Work required →
Within the data below, copy each line where the string "null" is found.

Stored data
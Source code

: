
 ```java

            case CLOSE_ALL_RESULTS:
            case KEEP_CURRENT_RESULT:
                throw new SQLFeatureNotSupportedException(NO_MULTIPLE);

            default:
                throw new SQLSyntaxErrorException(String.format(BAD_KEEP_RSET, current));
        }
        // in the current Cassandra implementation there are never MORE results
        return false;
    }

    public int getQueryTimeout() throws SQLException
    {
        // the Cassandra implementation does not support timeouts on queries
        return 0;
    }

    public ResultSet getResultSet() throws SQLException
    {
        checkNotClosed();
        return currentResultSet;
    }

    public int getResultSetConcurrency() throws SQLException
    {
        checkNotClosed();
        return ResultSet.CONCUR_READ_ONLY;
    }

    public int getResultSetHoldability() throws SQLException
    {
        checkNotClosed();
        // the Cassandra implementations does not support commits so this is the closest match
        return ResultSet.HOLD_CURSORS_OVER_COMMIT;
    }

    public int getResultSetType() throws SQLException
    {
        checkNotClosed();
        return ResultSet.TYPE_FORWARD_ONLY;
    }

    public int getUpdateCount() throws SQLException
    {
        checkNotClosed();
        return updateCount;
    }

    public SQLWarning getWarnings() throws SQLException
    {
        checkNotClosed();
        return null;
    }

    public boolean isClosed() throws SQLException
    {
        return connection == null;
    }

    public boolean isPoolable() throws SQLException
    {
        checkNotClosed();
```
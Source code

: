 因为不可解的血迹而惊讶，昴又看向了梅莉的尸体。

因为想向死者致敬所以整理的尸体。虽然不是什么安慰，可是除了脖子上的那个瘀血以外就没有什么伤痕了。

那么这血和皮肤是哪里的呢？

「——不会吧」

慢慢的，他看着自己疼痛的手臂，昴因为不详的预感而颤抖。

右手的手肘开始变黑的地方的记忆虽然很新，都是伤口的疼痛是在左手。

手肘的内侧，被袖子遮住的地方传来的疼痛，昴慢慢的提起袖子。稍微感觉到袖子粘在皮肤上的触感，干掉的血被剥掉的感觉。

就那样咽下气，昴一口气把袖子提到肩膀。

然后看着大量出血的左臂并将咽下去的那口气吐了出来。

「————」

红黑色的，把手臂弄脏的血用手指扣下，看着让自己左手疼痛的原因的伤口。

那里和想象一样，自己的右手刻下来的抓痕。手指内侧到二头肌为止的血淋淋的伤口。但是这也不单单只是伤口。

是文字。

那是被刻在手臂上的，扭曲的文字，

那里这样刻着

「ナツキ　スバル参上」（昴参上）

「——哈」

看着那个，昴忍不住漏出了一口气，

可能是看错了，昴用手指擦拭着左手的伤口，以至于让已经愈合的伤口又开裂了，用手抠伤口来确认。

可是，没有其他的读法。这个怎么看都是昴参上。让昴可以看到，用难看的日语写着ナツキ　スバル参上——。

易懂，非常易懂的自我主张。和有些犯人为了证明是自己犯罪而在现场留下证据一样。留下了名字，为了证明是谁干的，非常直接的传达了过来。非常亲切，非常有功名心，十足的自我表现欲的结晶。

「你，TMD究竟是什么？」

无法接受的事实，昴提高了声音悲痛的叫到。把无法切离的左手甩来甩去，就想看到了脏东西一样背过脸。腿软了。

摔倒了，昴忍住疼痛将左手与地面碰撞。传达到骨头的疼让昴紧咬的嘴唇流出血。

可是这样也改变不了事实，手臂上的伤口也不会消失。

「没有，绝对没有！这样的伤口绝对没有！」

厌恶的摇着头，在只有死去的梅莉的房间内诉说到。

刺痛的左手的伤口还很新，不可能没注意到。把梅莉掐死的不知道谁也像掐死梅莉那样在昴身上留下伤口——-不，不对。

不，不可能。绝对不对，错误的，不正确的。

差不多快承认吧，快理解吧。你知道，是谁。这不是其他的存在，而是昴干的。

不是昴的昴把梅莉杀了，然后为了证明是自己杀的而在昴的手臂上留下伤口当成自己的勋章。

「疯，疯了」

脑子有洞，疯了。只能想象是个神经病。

Task answer →
        return null;
        return connection == null;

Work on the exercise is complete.